Re: How to commit preserving dates?
Mon, 7 Jan 2002 15:08:18 -0500
On Mon, Jan 07, 2002 at 07:52:01PM +0100, J|rgen Backelin wrote:
> For several reasons, I would like to restore old dates of file
> versions committed by means of the cvs ci command.
For being able to recover the state of the project as of a
certain milestone, tags are *much* better than dates.
That said, I too sometimes want to be able to backdate a commit,
not for recoverability (for that, I'd use a tag), but just for
historical purposes, to accurately reflect when the change was
Suppose I change a file, want to test the changes for a couple of
days before I commit, and then (scatterbrain that I am -- that's
why I can't work without CVS :-) I forget to do the commit.
Months later, I want to change the file again. Before I proceed,
I need to commit the previous round of changes. I'd like to be
able to label that commit with the date (now months in the past)
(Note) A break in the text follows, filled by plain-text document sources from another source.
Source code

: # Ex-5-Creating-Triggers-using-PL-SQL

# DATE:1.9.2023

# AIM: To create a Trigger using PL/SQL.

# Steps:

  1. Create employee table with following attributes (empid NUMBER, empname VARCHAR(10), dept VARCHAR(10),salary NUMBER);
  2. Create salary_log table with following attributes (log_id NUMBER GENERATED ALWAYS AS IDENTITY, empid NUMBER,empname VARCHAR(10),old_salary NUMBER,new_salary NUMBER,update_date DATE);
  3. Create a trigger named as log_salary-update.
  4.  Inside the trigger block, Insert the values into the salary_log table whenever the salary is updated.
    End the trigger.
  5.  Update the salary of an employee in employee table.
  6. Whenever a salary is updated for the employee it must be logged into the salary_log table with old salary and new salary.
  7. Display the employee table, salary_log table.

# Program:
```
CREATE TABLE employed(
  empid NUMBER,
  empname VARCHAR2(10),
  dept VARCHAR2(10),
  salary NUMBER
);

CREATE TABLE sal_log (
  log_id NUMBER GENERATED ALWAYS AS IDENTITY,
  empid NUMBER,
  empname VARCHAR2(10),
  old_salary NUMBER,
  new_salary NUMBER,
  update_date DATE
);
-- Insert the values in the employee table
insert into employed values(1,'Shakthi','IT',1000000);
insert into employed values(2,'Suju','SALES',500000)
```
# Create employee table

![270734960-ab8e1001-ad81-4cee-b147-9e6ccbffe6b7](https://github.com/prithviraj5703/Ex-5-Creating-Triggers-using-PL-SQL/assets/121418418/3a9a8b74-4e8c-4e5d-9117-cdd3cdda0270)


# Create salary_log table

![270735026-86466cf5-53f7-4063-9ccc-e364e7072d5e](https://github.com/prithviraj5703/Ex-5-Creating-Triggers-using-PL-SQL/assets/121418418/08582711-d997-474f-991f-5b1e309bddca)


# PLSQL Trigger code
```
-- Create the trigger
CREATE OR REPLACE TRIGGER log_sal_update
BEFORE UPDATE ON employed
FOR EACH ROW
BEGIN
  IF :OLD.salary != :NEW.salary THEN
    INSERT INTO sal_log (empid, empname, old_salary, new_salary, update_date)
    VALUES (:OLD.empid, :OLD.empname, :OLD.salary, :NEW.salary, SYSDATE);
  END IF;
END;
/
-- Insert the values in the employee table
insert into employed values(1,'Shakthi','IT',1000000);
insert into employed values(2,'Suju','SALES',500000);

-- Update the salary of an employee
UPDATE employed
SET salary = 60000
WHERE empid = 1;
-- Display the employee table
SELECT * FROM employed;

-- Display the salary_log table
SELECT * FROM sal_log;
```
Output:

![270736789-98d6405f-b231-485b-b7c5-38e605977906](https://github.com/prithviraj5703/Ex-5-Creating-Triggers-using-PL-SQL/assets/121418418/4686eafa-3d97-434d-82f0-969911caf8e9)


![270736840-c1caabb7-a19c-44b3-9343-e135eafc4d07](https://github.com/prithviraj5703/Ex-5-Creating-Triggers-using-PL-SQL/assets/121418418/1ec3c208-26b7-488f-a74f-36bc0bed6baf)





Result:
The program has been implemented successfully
that the old changes were made, not with the current date when
I'm about to make the next round.
> I guess there might be some way to achieve this with cvs admin;
> but will that mean essentially reverting to old rcs handling
> (with no history logging, et cetera)?
> There ought not to be very hard to make a -d option working for
> cvs ci, like for rcs.
I did this in the ancient past (like maybe CVS 1.7), but my
patches stopped applying cleanly at one point and I never got
around to porting them. They never worked client/server either.
If you try this approach, a warning: as you probably know, RCS
doesn't like it if you try to commit a revision with an earlier
date than the predecessor revision (e.g. either rev. 1.4 or
1.3.x.1 with an earlier date than 1.3). Since CVS uses the RCS
code internally, it inherits the same restriction, and this can
get you into trouble.
Imagine that you try to back-date a whole-directory commit, and
twenty of the files have ancestor revisions with dates later than
the one you gave on the command line. (Trust me, this *will*
occur in practice. It happened to me often enough.) The rest of
the files will get committed, but those twenty will not, and
you'll have to clean up the mess. You'll likely do so by picking
a date "just late enough" for each of those files, or punting and
using the current date (i.e. no "-d") on the second commit. The
first approach is a lot of work for more than a couple of files;
the second loses the whole advantage of backdating the commit in
the first place (and is especially confusing since some of the
files were backdated and others weren't).
I don't know whether the monotone-increasing-dates restriction is
fundamental to RCS's design, or was added merely to keep people
from doing things that were deemed "unreasonable". It would
presumably be possible to make RCS stop checking ... but I was
never brave enough to try; I didn't know what might break.
> The only dis-advantage that I see, is that this might open the
> way to potential merging and history related problems, since
> sccs, rcs, and cvs import achieve the restored file date by
> manipulating the record of the time of the commitment.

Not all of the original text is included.